J.D.M. Stewart: Speeches, security, and so much golf: A history of presidents and prime ministers

Eisenhower called Canada “a leader among nations”
Prime Minister Brian Mulroney and President Ronald Reagan walk past a line of Royal Canadian Mounted Police, March 17, 1985, at the Quebec City airport.  Paul Chiasson/The Canadian Press.

A presidential visit is always an opportune time to revisit the colourful history between Canadian prime ministers and American presidents. There is no shortage of moments that illustrate both the intimacy and clash between those who occupy the respective offices. As Joe Biden addresses Parliament today—only the second president to do so in the past 28 years—a look at the most important relationship in this country’s foreign affairs elicits some of the insight and entertainment that only history can provide. 

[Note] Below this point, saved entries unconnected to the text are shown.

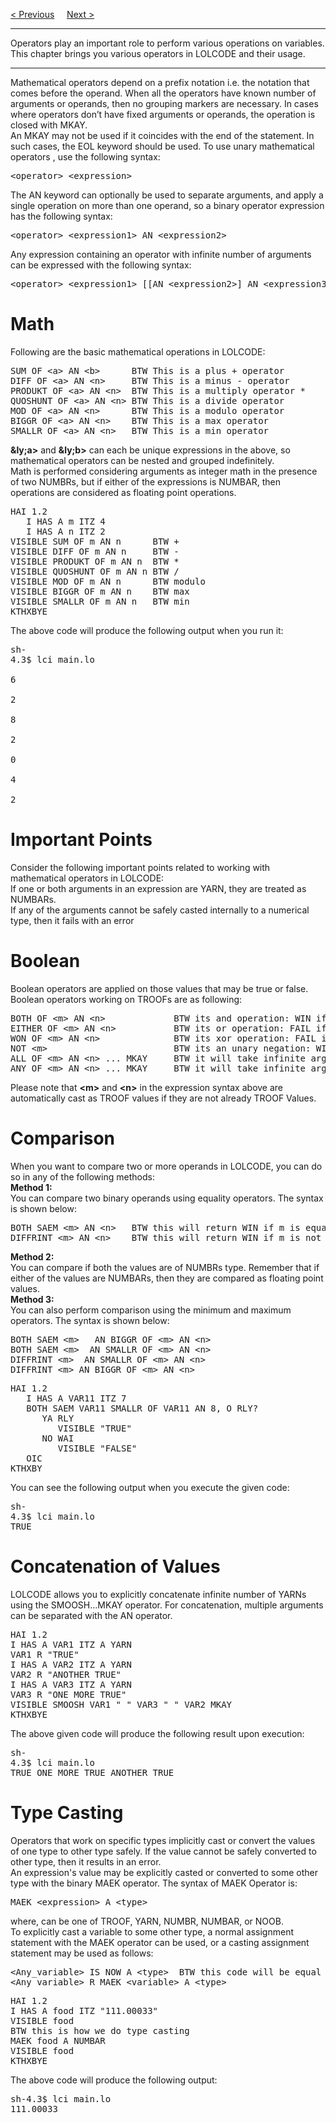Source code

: <a href="Types.md">&lt; Previous</a>
&nbsp;&nbsp;&nbsp;
<a href="InputAndOutput.md">Next &gt;</a>
<hr>
Operators play an important role to perform various operations on variables. This chapter brings you various operators in LOLCODE and their usage.
<hr>
Mathematical operators depend on a prefix notation i.e. the notation that comes before the operand. When all the operators have known number of arguments or operands, then no grouping markers are necessary. In cases where operators don’t have fixed arguments or operands, the operation is closed with MKAY.
<br>
An MKAY may not be used if it coincides with the end of the statement. In such cases, the EOL keyword should be used. To use unary mathematical operators , use the following syntax:
<pre>&lt;operator&gt; &lt;expression&gt;</pre>
The AN keyword can optionally be used to separate arguments, and apply a single operation on more than one operand, so a binary operator expression has the following syntax:
<pre>&lt;operator&gt; &lt;expression1&gt; AN &lt;expression2&gt;</pre>
Any expression containing an operator with infinite number of arguments can be expressed with the following syntax:
<pre>&lt;operator&gt; &lt;expression1&gt; [[AN &lt;expression2&gt;] AN &lt;expression3&gt; ...] MKAY</pre>
<h1>Math</h1>
Following are the basic mathematical operations in LOLCODE:
<pre>
SUM OF &lt;a&gt; AN &lt;b&gt;      BTW This is a plus + operator
DIFF OF &lt;a&gt; AN &lt;n&gt;     BTW This is a minus - operator
PRODUKT OF &lt;a&gt; AN &lt;n&gt;  BTW This is a multiply operator *
QUOSHUNT OF &lt;a&gt; AN &lt;n&gt; BTW This is a divide operator
MOD OF &lt;a&gt; AN &lt;n&gt;      BTW This is a modulo operator
BIGGR OF &lt;a&gt; AN &lt;n&gt;    BTW This is a max operator
SMALLR OF &lt;a&gt; AN &lt;n&gt;   BTW This is a min operator
</pre>
<b>&ly;a&gt;</b> and <b>&ly;b&gt;</b> can each be unique expressions in the above, so mathematical operators can be nested and grouped indefinitely.
<br>
Math is performed considering arguments as integer math in the presence of two NUMBRs, but if either of the expressions is NUMBAR, then operations are considered as floating point operations.
<pre>
HAI 1.2
   I HAS A m ITZ 4
   I HAS A n ITZ 2
VISIBLE SUM OF m AN n      BTW +
VISIBLE DIFF OF m AN n     BTW -
VISIBLE PRODUKT OF m AN n  BTW *
VISIBLE QUOSHUNT OF m AN n BTW /
VISIBLE MOD OF m AN n      BTW modulo
VISIBLE BIGGR OF m AN n    BTW max
VISIBLE SMALLR OF m AN n   BTW min
KTHXBYE
</pre>
The above code will produce the following output when you run it:
<pre>
sh-
4.3$ lci main.lo<br>
6<br>
2<br>
8<br>
2<br>
0<br>
4<br>
2
</pre>
<h1>Important Points</h1>
Consider the following important points related to working with mathematical operators in LOLCODE:
<br>
If one or both arguments in an expression are YARN, they are treated as NUMBARs.
<br>
If any of the arguments cannot be safely casted internally to a numerical type, then it fails with an error
<h1>Boolean</h1>
Boolean operators are applied on those values that may be true or false. Boolean operators working on TROOFs are as following:
<pre>
BOTH OF &lt;m&gt; AN &lt;n&gt;             BTW its and operation: WIN if m = WIN and n = WIN
EITHER OF &lt;m&gt; AN &lt;n&gt;           BTW its or operation: FAIL iff m = FAIL, n = FAIL
WON OF &lt;m&gt; AN &lt;n&gt;              BTW its xor operation: FAIL if m = n
NOT &lt;m&gt;                        BTW its an unary negation: WIN if m = FAIL
ALL OF &lt;m&gt; AN &lt;n&gt; ... MKAY     BTW it will take infinite arguments and apply AND
ANY OF &lt;m&gt; AN &lt;n&gt; ... MKAY     BTW it will take infinite arguments and apply OR.
</pre>
Please note that <b>&lt;m&gt;</b> and <b>&lt;n&gt;</b> in the expression syntax above are automatically cast as TROOF values if they are not already TROOF Values.
<h1>Comparison</h1>
When you want to compare two or more operands in LOLCODE, you can do so in any of the following methods:
<br>
<b>Method 1:</b>
<br>
You can compare two binary operands using equality operators. The syntax is shown below:
<pre>
BOTH SAEM &lt;m&gt; AN &lt;n&gt;   BTW this will return WIN if m is equal to n
DIFFRINT &lt;m&gt; AN &lt;n&gt;    BTW this will return WIN if m is not equal to n
</pre>
<b>Method 2:</b>
<br>
You can compare if both the values are of NUMBRs type. Remember that if either of the values are NUMBARs, then they are compared as floating point values.
<br>
<b>Method 3:</b>
<br>
You can also perform comparison using the minimum and maximum operators. The syntax is shown below:
<pre>
BOTH SAEM &lt;m&gt;   AN BIGGR OF &lt;m&gt; AN &lt;n&gt;
BOTH SAEM &lt;m&gt;  AN SMALLR OF &lt;m&gt; AN &lt;n&gt;
DIFFRINT &lt;m&gt;  AN SMALLR OF &lt;m&gt; AN &lt;n&gt;
DIFFRINT &lt;m&gt; AN BIGGR OF &lt;m&gt; AN &lt;n&gt;
</pre>
<pre>
HAI 1.2
   I HAS A VAR11 ITZ 7
   BOTH SAEM VAR11 SMALLR OF VAR11 AN 8, O RLY?
      YA RLY
         VISIBLE "TRUE"
      NO WAI
         VISIBLE "FALSE"
   OIC
KTHXBY
</pre>
You can see the following output when you execute the given code:
<pre>
sh-
4.3$ lci main.lo
TRUE
</pre>
<h1>Concatenation of Values</h1>
LOLCODE allows you to explicitly concatenate infinite number of YARNs using the SMOOSH…MKAY operator. For concatenation, multiple arguments can be separated with the AN operator.
<pre>
HAI 1.2
I HAS A VAR1 ITZ A YARN
VAR1 R "TRUE"
I HAS A VAR2 ITZ A YARN
VAR2 R "ANOTHER TRUE"
I HAS A VAR3 ITZ A YARN
VAR3 R "ONE MORE TRUE"
VISIBLE SMOOSH VAR1 " " VAR3 " " VAR2 MKAY
KTHXBYE
</pre>
The above given code will produce the following result upon execution:
<pre>
sh-
4.3$ lci main.lo
TRUE ONE MORE TRUE ANOTHER TRUE
</pre>
<h1>Type Casting</h1>
Operators that work on specific types implicitly cast or convert the values of one type to other type safely. If the value cannot be safely converted to other type, then it results in an error.
<br>
An expression's value may be explicitly casted or converted to some other type with the binary MAEK operator. The syntax of MAEK Operator is:
<pre>MAEK &lt;expression&gt; A &lt;type&gt;</pre>
where, <type> can be one of TROOF, YARN, NUMBR, NUMBAR, or NOOB.
<br>
To explicitly cast a variable to some other type, a normal assignment statement with the MAEK operator can be used, or a casting assignment statement may be used as follows:
<pre>
&lt;Any_variable&gt; IS NOW A &lt;type&gt;  BTW this code will be equal to
&lt;Any_variable&gt; R MAEK &lt;variable&gt; A &lt;type&gt;
</pre>
<pre>
HAI 1.2
I HAS A food ITZ "111.00033"
VISIBLE food
BTW this is how we do type casting
MAEK food A NUMBAR
VISIBLE food
KTHXBYE
</pre>
The above code will produce the following output:
<pre>
sh-4.3$ lci main.lo
111.00033
</pre>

In terms of closeness, few admired Canada as much as Bill Clinton. “We are deeply indebted to your culture,” the president began in his 1995 address to Parliament. “Our daughter’s name was inspired by Canadian songwriter Joni Mitchell’s wonderful song, ‘Chelsea Morning’.’’ In the same speech he called Oscar Peterson “the greatest jazz pianist of our time.” He and Jean Chrétien enjoyed each other’s company and golfed together several times, including one occasion where the final holes were lit by the lights of security vehicles. 

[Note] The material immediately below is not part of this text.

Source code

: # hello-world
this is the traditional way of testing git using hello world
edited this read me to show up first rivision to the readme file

Clinton and Chrétien were not the only golfing buddies. Louis St. Laurent and Dwight Eisenhower made headlines in 1956 when they played a round at Augusta National, home of The Masters. The prime minister, who rarely shot better than a hundred for 18 holes, found that the benefits of the sport went beyond light exercise.

“I found… that a game of golf with one of those electric go-carts was about the best way to have an international conference,” St. Laurent said later in the House of Commons, “because you are getting off the go-cart quite frequently for only a couple of minutes but for time enough to reflect on what has been said up to that moment and… what is going to be said when you get back on…”

Eisenhower called Canada “a leader among nations” and its people “valorous champions of freedom for mankind.”

An interesting sidelight to many presidential visits to Ottawa is the issue of security. That may not come as a surprise today. But one dramatic point of comparison is the security in place for Ronald Reagan’s 1981 visit and Barack Obama’s in 2009. At one point during Reagan’s visit, he and Pierre Trudeau addressed a crowd of several hundred on Parliament Hill. The CBC news report noted the crowd was “within yards” of the president. Both leaders spoke to the gathering in open air with very little standing between them and the protestors, raising concerns for the Americans.  

The world had changed when Obama visited Stephen Harper. No one was allowed on Parliament Hill, and the very same location where Reagan and Trudeau stood in 1981 was sealed off in bulletproof glass behind which Obama and Harper made a perfunctory wave to distant crowds on Wellington Street eager to catch a glimpse of the new POTUS.

Even before Reagan or Obama visited it was apparent that security was a preoccupation for the Americans. In a proposed 1980 trip to Ottawa by Jimmy Carter that never materialized, concerns were raised about the kitchen knives at 24 Sussex Drive. They were too close to the dining room, according to the Secret Service. The risk proposed by the knives, however, was never tested as the Iran hostage crisis nixed the trip. 

Bill Clinton’s words at the end of the 20th century were rosy and reflective of good times between president and prime minister. This was not the case in 1972 when Richard Nixon came to the capital:

Through the years, our speeches on such occasions have often centred on the decades of unbroken friendship that we have enjoyed and our 4,000 miles of unfortified boundary,” he began. “In focusing on our peaceful borders and our peaceful history, they have tended to gloss over the fact that there are real problems between us. They have tended to create the false impression that our countries are essentially alike.

And:

It is time for Canadians and Americans to move beyond the sentimental rhetoric of the past. It is time for us to recognize:

—that we have very separate identities;
—that we have significant differences; and
—that nobody’s interests are furthered when these realities are obscured.

The speech was a douse of cold water on the special relationship. In retrospect, this was not surprising. Taped conversations of Nixon later revealed that he referred to Pierre Trudeau as “that asshole.” The prime minister’s response? “I have been called worse things by better people.”

Trudeau’s son is now the prime minister while the president is old enough to be his father—the PM had not even celebrated his first birthday when Joe Biden was elected to the United States Senate in 1972. Whether Biden makes any rhetorical flourishes today that stand the test of time remains to be seen. Here is one that has, from John F. Kennedy, in 1961:  

“Geography has made us neighbours. History has made us friends. Economics has made us partners. And necessity has made us allies. Those whom nature hath so joined together, let no man put asunder. What unites us is far greater than what divides us.”